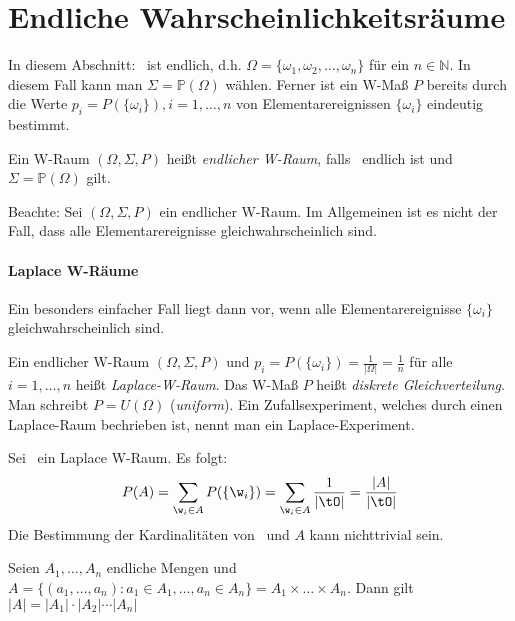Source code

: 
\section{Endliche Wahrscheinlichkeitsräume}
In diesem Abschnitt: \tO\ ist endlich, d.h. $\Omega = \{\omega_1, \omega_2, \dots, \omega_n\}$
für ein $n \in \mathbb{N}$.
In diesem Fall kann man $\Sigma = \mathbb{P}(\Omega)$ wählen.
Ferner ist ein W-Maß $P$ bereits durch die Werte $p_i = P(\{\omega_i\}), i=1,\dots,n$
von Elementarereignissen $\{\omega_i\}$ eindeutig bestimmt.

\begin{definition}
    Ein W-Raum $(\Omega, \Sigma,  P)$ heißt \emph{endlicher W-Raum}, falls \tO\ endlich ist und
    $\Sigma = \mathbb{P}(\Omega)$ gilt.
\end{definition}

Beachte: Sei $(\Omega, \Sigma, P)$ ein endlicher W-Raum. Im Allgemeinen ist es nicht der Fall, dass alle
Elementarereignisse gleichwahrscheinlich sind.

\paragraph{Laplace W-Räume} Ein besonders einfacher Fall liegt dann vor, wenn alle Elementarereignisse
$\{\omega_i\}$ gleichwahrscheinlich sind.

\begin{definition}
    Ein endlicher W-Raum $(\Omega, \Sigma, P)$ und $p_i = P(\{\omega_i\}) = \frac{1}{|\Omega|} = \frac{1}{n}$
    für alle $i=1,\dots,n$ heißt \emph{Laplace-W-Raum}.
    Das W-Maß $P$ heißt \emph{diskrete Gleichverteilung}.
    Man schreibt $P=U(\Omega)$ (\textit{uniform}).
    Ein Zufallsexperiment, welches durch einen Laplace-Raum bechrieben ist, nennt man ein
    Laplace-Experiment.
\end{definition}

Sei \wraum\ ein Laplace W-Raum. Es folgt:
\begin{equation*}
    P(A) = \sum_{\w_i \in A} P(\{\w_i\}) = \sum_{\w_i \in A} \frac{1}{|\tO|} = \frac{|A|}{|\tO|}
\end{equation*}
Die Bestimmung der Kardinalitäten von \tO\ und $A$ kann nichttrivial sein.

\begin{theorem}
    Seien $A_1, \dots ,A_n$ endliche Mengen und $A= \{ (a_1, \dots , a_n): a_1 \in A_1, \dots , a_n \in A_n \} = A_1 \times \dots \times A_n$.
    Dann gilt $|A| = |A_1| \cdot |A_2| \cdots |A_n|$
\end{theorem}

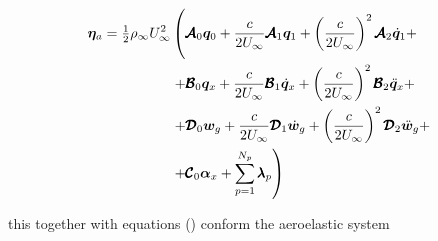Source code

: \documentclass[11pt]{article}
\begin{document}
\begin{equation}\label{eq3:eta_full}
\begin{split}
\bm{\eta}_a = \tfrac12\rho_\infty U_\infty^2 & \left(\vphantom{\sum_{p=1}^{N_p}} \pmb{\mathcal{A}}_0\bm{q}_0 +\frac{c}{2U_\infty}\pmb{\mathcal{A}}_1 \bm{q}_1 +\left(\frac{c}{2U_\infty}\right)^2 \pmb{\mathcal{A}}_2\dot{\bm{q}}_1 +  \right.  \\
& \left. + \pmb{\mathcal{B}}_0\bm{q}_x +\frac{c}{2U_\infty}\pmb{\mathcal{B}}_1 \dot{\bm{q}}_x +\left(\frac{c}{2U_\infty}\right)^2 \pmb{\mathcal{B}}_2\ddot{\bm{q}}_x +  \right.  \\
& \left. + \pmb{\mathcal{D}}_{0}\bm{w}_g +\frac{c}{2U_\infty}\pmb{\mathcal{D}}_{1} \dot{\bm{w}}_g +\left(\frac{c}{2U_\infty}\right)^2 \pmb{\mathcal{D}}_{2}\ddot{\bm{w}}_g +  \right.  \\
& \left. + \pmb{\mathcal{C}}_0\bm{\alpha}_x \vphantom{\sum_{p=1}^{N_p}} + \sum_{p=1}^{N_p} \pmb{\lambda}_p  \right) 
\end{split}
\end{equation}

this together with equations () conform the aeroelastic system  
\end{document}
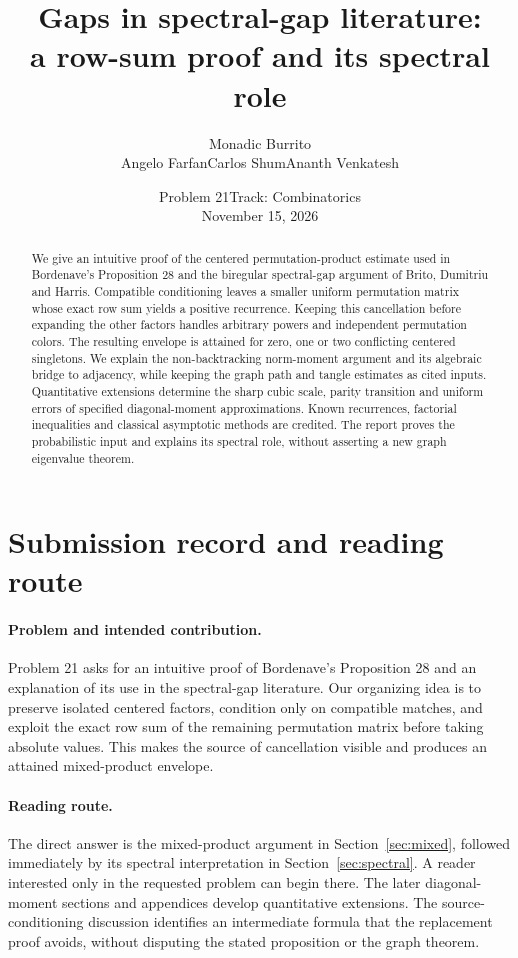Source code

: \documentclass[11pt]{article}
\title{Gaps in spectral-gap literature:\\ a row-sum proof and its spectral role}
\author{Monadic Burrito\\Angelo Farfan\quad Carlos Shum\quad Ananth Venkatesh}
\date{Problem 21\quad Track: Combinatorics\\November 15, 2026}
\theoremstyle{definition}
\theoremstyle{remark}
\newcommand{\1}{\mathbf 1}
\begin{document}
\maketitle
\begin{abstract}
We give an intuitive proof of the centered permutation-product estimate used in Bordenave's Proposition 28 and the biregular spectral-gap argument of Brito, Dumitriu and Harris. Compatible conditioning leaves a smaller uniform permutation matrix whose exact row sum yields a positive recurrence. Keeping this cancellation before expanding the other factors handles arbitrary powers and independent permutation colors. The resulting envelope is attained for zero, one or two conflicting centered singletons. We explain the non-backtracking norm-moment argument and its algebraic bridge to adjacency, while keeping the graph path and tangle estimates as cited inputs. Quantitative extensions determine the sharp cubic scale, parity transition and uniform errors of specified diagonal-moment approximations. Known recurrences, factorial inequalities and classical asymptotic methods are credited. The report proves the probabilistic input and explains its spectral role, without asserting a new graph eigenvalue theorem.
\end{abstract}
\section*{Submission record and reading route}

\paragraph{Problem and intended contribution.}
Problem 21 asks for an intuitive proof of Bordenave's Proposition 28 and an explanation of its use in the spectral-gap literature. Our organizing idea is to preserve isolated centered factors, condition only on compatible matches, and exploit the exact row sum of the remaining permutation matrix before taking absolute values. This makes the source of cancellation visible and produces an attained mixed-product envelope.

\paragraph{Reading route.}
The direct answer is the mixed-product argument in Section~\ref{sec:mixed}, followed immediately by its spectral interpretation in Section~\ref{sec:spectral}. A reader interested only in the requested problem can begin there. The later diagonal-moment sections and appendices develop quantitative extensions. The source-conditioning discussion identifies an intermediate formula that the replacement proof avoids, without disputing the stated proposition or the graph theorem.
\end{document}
--------------------------------
Omit the pictures, and quote the material above exactly as given.

Source code

: 
\section{Endliche Wahrscheinlichkeitsräume}
In diesem Abschnitt: \tO\ ist endlich, d.h. $\Omega = \{\omega_1, \omega_2, \dots, \omega_n\}$
für ein $n \in \mathbb{N}$.
In diesem Fall kann man $\Sigma = \mathbb{P}(\Omega)$ wählen.
Ferner ist ein W-Maß $P$ bereits durch die Werte $p_i = P(\{\omega_i\}), i=1,\dots,n$
von Elementarereignissen $\{\omega_i\}$ eindeutig bestimmt.

\begin{definition}
    Ein W-Raum $(\Omega, \Sigma,  P)$ heißt \emph{endlicher W-Raum}, falls \tO\ endlich ist und
    $\Sigma = \mathbb{P}(\Omega)$ gilt.
\end{definition}

Beachte: Sei $(\Omega, \Sigma, P)$ ein endlicher W-Raum. Im Allgemeinen ist es nicht der Fall, dass alle
Elementarereignisse gleichwahrscheinlich sind.

\paragraph{Laplace W-Räume} Ein besonders einfacher Fall liegt dann vor, wenn alle Elementarereignisse
$\{\omega_i\}$ gleichwahrscheinlich sind.

\begin{definition}
    Ein endlicher W-Raum $(\Omega, \Sigma, P)$ und $p_i = P(\{\omega_i\}) = \frac{1}{|\Omega|} = \frac{1}{n}$
    für alle $i=1,\dots,n$ heißt \emph{Laplace-W-Raum}.
    Das W-Maß $P$ heißt \emph{diskrete Gleichverteilung}.
    Man schreibt $P=U(\Omega)$ (\textit{uniform}).
    Ein Zufallsexperiment, welches durch einen Laplace-Raum bechrieben ist, nennt man ein
    Laplace-Experiment.
\end{definition}

Sei \wraum\ ein Laplace W-Raum. Es folgt:
\begin{equation*}
    P(A) = \sum_{\w_i \in A} P(\{\w_i\}) = \sum_{\w_i \in A} \frac{1}{|\tO|} = \frac{|A|}{|\tO|}
\end{equation*}
Die Bestimmung der Kardinalitäten von \tO\ und $A$ kann nichttrivial sein.

\begin{theorem}
    Seien $A_1, \dots ,A_n$ endliche Mengen und $A= \{ (a_1, \dots , a_n): a_1 \in A_1, \dots , a_n \in A_n \} = A_1 \times \dots \times A_n$.
    Dann gilt $|A| = |A_1| \cdot |A_2| \cdots |A_n|$
\end{theorem}

Source code

: \documentclass[11pt]{article}
\begin{document}
\begin{equation}\label{eq3:eta_full}
\begin{split}
\bm{\eta}_a = \tfrac12\rho_\infty U_\infty^2 & \left(\vphantom{\sum_{p=1}^{N_p}} \pmb{\mathcal{A}}_0\bm{q}_0 +\frac{c}{2U_\infty}\pmb{\mathcal{A}}_1 \bm{q}_1 +\left(\frac{c}{2U_\infty}\right)^2 \pmb{\mathcal{A}}_2\dot{\bm{q}}_1 +  \right.  \\
& \left. + \pmb{\mathcal{B}}_0\bm{q}_x +\frac{c}{2U_\infty}\pmb{\mathcal{B}}_1 \dot{\bm{q}}_x +\left(\frac{c}{2U_\infty}\right)^2 \pmb{\mathcal{B}}_2\ddot{\bm{q}}_x +  \right.  \\
& \left. + \pmb{\mathcal{D}}_{0}\bm{w}_g +\frac{c}{2U_\infty}\pmb{\mathcal{D}}_{1} \dot{\bm{w}}_g +\left(\frac{c}{2U_\infty}\right)^2 \pmb{\mathcal{D}}_{2}\ddot{\bm{w}}_g +  \right.  \\
& \left. + \pmb{\mathcal{C}}_0\bm{\alpha}_x \vphantom{\sum_{p=1}^{N_p}} + \sum_{p=1}^{N_p} \pmb{\lambda}_p  \right) 
\end{split}
\end{equation}

this together with equations () conform the aeroelastic system  
\end{document}
Source code

: \documentclass[11pt]{article}
\title{Gaps in spectral-gap literature:\\ a row-sum proof and its spectral role}
\author{Monadic Burrito\\Angelo Farfan\quad Carlos Shum\quad Ananth Venkatesh}
\date{Problem 21\quad Track: Combinatorics\\November 15, 2026}
\theoremstyle{definition}
\theoremstyle{remark}
\newcommand{\1}{\mathbf 1}
\begin{document}
\maketitle
\begin{abstract}
We give an intuitive proof of the centered permutation-product estimate used in Bordenave's Proposition 28 and the biregular spectral-gap argument of Brito, Dumitriu and Harris. Compatible conditioning leaves a smaller uniform permutation matrix whose exact row sum yields a positive recurrence. Keeping this cancellation before expanding the other factors handles arbitrary powers and independent permutation colors. The resulting envelope is attained for zero, one or two conflicting centered singletons. We explain the non-backtracking norm-moment argument and its algebraic bridge to adjacency, while keeping the graph path and tangle estimates as cited inputs. Quantitative extensions determine the sharp cubic scale, parity transition and uniform errors of specified diagonal-moment approximations. Known recurrences, factorial inequalities and classical asymptotic methods are credited. The report proves the probabilistic input and explains its spectral role, without asserting a new graph eigenvalue theorem.
\end{abstract}
\section*{Submission record and reading route}

\paragraph{Problem and intended contribution.}
Problem 21 asks for an intuitive proof of Bordenave's Proposition 28 and an explanation of its use in the spectral-gap literature. Our organizing idea is to preserve isolated centered factors, condition only on compatible matches, and exploit the exact row sum of the remaining permutation matrix before taking absolute values. This makes the source of cancellation visible and produces an attained mixed-product envelope.

\paragraph{Reading route.}
The direct answer is the mixed-product argument in Section~\ref{sec:mixed}, followed immediately by its spectral interpretation in Section~\ref{sec:spectral}. A reader interested only in the requested problem can begin there. The later diagonal-moment sections and appendices develop quantitative extensions. The source-conditioning discussion identifies an intermediate formula that the replacement proof avoids, without disputing the stated proposition or the graph theorem.
\end{document}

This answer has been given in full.